There they were, on their knees on the Supreme Court steps back in March, praying to overturn the Affordable Care Act (and if you’re calling it Obamacare, stop – it was approved by a majority in Congress), asking for divine intervention so insurance companies could once again indiscriminately drop coverage on diabetic 6-year-olds.
Closer to home, legislators considered tax cuts, while Oklahoma classrooms fill up like Chuck E. Cheese on a Saturday afternoon. It’s an odd world, where senior citizens who would otherwise be dead without Medicare carry signs that read “Keep government out of my medicine cabinet” and where those making $50,000 per year and are three paychecks away from their own tent at Occupy Tulsa but 300 away from being invited to Hilton Head for a meet-and-greet with the Koch Brothers, argue against Dodd-Frank.
If this is class warfare, it’s headed in the wrong direction.
So what happened to us?
Maybe to understand what went wrong in America, we should remember what went right. For more than 100 years there was a promise of the common good, a common wealth – not of money but of America itself.
To find it, maybe you have to go back to when those grandparents and great uncles and aunts walked across Poland to get to a place where they could get on a boat and arrive at Ellis Island with the proverbial dime in their pockets, when people got off subways with their lunch in a bag and went to the City University of New York for free.
When the Works Progress Administration hired mathematicians and poets to teach in the hinterland. When millions took advantage of the GI Bill and bought homes in the suburbs and raised six kids in three-bedroom homes. When interstate highways made it possible to earn a living driving a truck and get to a cousin who had a stroke before she died.
When Pell Grants and food stamps made it possible for medical students to order in pizza and study nephrology in the wee hours of the night, when Social Security allowed cab drivers who had worked for 40 years, 11 hours a day, six days a week to retire to Boca Raton and drive around in blue Volkswagens.
My family, my life, was based in New York, but you didn’t have to climb up from steerage to see the Statue of Liberty at daybreak, as my grandparents did, to be a part of America. It was found in Tennessee Williams’ New Orleans, Baxter Black’s New Mexico, Joan Didion’s California, and Billie and Tracy Letts’ Oklahoma.
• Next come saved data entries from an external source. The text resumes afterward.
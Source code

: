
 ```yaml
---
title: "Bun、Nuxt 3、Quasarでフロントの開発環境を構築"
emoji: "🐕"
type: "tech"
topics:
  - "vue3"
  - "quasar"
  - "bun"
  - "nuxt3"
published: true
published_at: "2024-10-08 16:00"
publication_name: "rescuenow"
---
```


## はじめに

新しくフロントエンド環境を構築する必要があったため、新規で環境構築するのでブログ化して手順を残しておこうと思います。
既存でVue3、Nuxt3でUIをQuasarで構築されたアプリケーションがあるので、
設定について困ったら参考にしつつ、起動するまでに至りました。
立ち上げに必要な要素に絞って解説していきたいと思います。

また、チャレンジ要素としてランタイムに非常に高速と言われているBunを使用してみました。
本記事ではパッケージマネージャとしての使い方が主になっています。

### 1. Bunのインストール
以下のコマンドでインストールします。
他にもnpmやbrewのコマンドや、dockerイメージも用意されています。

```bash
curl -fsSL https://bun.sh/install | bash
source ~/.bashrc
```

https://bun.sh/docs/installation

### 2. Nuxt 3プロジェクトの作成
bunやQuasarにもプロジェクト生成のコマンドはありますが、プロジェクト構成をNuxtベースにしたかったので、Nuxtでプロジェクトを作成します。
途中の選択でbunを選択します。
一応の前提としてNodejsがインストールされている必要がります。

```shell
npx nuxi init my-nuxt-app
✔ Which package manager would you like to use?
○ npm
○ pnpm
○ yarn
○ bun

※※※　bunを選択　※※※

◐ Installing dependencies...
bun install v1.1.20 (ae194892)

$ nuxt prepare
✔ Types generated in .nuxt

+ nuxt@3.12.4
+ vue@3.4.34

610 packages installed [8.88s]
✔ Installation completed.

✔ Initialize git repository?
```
My grandparents, who bought that ’69 Volkswagen Beetle in their 60s, their first car, probably would have loved Branson as much as they loved Coney Island.
America was our shared DNA.
Here was the deal: Through their tax dollars, those who took the train from Queens into Manhattan helped pay for the tornado sirens in Poteau, while those in Poteau subsidized subway fares.
It wasn’t perfect, it wasn’t always efficient – societies don’t have to be – but it worked.
This nation, in fact, subsidized all our lives – from free or reduced college tuition, to the hiring of a government meat inspector who discovered a mad cow in the middle of Nebraska three days before our children went to McDonald’s for a Big Mac, to the traffic lights in Chelsea, to the pacemaker in your grandmother’s or my father’s chest.
It was an enormous investment the country made in us, we made in ourselves, we made in each other, even though none of it – NONE OF IT – made a profit.
Maybe, while praying for the America we want, we can remember the America we had.